Page MenuHomePhabricator

Compare a few tables per section between hosts and DC
Open, NormalPublic

Description

The s8 incident T206743: S8 replication issues leading to rows missing during eqiad -> codfw switch (Was: "A few lexemes disappeared") was caused by a replication gap (which is still under investigation).
This gap is hard to detect if replication doesn't get broken (which should have happened, but so far we don't know why it didn't).

There are plans to automatically check tables for data differences as part of T104459: Automate the check and fix of object, schema and data drifts between mediawiki HEAD, production masters and slaves, if we'd have had a process that checks some tables for differences, we could have detected that some tables had differences, and an investigation would have probably started.

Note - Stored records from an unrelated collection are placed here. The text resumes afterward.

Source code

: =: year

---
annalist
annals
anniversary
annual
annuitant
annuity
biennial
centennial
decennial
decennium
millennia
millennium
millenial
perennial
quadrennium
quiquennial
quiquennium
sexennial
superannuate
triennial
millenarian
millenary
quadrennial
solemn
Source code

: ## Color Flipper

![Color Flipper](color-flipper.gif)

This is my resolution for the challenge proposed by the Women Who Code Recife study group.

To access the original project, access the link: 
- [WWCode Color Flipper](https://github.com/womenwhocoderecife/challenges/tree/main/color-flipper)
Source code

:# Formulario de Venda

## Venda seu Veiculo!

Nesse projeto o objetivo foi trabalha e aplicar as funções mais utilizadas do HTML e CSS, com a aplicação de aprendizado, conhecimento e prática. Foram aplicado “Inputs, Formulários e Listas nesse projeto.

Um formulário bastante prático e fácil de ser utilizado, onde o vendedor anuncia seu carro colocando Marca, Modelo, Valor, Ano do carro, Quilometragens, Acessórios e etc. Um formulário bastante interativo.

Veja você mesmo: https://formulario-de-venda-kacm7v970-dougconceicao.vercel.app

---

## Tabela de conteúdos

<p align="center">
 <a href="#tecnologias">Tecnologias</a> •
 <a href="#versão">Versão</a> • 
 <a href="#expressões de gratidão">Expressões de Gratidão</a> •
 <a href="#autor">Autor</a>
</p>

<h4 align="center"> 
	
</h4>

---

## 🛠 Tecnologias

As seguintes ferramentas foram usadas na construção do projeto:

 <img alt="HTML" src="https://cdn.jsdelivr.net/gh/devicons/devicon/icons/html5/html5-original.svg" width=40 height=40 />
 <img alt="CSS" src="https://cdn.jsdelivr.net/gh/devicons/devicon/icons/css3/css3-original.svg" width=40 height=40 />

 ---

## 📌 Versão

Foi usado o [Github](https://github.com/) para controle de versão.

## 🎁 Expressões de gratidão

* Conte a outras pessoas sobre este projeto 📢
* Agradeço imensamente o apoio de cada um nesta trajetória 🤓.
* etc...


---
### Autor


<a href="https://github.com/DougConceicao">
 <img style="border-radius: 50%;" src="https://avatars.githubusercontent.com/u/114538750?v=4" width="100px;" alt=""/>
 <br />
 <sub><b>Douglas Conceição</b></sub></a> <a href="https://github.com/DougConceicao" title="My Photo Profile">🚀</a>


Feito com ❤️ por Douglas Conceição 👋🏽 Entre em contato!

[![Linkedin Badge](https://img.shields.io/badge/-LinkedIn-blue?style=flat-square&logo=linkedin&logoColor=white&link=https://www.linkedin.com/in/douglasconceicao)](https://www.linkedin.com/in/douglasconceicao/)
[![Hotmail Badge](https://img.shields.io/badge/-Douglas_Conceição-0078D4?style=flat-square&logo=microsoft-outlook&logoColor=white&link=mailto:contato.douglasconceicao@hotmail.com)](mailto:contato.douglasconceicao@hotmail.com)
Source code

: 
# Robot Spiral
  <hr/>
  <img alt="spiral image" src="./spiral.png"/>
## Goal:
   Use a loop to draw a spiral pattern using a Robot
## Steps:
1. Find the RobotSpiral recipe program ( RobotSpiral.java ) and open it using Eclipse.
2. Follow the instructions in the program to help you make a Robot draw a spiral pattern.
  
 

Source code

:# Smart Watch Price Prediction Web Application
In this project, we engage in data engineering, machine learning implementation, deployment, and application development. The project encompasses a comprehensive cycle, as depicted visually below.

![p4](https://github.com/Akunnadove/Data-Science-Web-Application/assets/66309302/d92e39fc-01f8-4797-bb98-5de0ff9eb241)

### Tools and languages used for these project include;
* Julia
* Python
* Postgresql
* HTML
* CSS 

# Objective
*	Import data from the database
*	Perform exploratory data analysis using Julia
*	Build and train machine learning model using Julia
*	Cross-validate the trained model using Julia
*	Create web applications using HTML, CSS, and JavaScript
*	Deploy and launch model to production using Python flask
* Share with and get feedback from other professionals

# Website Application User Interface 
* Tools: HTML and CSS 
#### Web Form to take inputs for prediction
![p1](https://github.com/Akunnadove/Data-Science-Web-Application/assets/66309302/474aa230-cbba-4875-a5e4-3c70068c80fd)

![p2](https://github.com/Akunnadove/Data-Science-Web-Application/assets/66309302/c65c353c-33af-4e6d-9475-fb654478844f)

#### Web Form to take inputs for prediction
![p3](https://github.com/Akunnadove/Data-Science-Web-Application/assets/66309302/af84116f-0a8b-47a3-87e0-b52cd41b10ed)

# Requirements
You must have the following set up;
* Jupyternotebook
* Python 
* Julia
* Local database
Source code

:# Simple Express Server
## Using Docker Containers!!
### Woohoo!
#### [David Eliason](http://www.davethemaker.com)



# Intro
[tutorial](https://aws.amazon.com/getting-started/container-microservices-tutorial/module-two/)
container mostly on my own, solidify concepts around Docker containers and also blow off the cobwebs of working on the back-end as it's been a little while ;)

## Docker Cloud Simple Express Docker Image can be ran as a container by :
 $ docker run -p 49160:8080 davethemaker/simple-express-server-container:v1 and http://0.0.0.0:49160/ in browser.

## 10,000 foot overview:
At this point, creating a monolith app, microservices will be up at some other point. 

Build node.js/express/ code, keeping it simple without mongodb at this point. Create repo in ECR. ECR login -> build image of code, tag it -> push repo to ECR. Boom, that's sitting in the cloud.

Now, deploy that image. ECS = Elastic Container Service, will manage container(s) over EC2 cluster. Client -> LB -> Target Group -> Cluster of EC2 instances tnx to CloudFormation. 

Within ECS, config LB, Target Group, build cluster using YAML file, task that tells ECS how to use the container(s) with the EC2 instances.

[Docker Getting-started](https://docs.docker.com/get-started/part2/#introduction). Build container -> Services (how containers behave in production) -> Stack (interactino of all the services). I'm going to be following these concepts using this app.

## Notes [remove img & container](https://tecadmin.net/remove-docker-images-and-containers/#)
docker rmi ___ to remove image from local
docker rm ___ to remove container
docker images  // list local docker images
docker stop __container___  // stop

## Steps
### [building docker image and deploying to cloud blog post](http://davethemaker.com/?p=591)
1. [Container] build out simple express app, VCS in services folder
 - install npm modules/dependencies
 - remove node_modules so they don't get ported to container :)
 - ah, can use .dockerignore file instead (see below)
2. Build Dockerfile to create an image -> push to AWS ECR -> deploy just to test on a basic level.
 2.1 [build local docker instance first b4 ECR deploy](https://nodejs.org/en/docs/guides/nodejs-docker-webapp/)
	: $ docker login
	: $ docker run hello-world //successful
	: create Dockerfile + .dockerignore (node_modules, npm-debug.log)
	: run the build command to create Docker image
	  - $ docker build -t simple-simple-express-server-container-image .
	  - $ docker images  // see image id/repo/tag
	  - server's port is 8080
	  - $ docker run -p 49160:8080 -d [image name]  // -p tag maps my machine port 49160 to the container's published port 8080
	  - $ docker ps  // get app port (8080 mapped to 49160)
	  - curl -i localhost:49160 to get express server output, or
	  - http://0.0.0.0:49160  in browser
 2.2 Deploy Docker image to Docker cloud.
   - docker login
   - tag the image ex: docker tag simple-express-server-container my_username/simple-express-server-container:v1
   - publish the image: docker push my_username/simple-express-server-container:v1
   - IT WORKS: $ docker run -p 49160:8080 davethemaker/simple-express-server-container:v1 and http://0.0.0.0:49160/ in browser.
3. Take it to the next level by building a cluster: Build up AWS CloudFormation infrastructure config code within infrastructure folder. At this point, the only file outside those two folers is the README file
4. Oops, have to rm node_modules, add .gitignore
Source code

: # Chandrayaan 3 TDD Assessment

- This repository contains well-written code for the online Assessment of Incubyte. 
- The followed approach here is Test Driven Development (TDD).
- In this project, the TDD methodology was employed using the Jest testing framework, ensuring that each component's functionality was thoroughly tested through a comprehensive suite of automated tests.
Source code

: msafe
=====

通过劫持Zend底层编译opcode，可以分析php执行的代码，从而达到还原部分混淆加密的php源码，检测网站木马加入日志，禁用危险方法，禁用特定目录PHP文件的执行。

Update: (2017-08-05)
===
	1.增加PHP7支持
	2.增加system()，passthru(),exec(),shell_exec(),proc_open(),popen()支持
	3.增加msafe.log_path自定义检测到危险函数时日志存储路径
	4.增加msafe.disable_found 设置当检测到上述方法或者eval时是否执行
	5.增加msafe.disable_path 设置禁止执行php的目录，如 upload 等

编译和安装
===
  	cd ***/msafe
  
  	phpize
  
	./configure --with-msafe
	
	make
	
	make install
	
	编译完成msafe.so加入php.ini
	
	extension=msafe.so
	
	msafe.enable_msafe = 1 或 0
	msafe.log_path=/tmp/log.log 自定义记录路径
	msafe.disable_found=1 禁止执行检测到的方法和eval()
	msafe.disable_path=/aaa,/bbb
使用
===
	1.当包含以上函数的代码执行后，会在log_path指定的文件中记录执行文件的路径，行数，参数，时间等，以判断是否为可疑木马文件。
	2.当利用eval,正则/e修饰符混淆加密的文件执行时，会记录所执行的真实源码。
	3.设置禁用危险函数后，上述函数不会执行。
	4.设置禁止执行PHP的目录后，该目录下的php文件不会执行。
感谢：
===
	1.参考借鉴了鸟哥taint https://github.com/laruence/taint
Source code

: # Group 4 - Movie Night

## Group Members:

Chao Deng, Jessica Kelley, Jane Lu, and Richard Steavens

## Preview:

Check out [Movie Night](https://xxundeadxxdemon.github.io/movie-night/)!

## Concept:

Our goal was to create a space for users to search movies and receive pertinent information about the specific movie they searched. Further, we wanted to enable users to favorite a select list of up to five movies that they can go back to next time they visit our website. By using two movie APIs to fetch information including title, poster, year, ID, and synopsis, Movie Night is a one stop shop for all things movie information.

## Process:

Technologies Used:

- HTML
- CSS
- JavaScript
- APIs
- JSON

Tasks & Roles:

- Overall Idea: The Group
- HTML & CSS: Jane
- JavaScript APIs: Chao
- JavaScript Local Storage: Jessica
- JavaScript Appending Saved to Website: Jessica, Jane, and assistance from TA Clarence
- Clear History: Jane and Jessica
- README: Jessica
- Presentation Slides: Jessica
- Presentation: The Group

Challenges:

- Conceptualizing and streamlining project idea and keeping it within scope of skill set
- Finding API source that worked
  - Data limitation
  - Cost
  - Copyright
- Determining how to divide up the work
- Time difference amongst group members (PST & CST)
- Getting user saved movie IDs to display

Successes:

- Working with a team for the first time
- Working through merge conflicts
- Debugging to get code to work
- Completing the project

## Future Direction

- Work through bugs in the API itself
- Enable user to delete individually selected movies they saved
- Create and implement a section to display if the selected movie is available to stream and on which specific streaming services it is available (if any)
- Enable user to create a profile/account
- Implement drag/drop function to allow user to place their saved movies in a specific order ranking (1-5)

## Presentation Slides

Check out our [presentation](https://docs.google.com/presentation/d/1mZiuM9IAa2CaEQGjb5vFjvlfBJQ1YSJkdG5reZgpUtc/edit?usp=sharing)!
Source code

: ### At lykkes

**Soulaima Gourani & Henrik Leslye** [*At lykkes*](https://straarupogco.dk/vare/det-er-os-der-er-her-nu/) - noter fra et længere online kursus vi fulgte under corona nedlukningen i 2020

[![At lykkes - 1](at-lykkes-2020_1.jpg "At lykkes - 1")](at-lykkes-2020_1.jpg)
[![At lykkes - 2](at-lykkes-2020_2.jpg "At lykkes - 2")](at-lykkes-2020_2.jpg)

The idea is to check some important (but not to big tables) that are likely to have many changes during the day, so we can detect differences.

We could start with the user table on one wiki per section.
This table is concurrent enough but not too big in size that it can be compared in less than an hour for enwiki for example and even if there are schema changes running on that table, they would not be big enough that they can take more than 24h to be completed.

We should use compare.py with non too aggressive options so it can be done automatically and without any risks.

The first approach could be to compare one host per DC, maybe candidate masters of each DC once a day and if there are differences, send an email (the same way we do with the data checks on labs)

Right now there is no inventory where we can automatically detect and select the candidate masters, so the hosts to check should be hardcoded manually (or selected by grepping on db-eqiad.php and db-codfw.php).

Event Timeline

Restricted Application added a subscriber: Aklapper. · View Herald TranscriptOct 17 2018, 6:38 AM
Marostegui triaged this task as Normal priority.Oct 17 2018, 6:38 AM
Marostegui moved this task from Triage to Next on the DBA board.
Marostegui moved this task from To Triage to Follow-up/Actionables on the Wikimedia-Incident board.

So this has to be done (I will check in case there is a duplicate task already), not arguing against that.

My suggestion would be to make as an actionable, alternatively, or in addition, an alert on revision table gaps for those wikis with enough active contributors (enwiki, commons, wikidatawiki, maybe others). That will also alert in case of non-db issues, like edits not possible or very slow for other infrastructure problems, or other db issues different from consistency (drops, read only, master down, ...).

A similar check could be done on the blobs for content servers. That would cover most of the content.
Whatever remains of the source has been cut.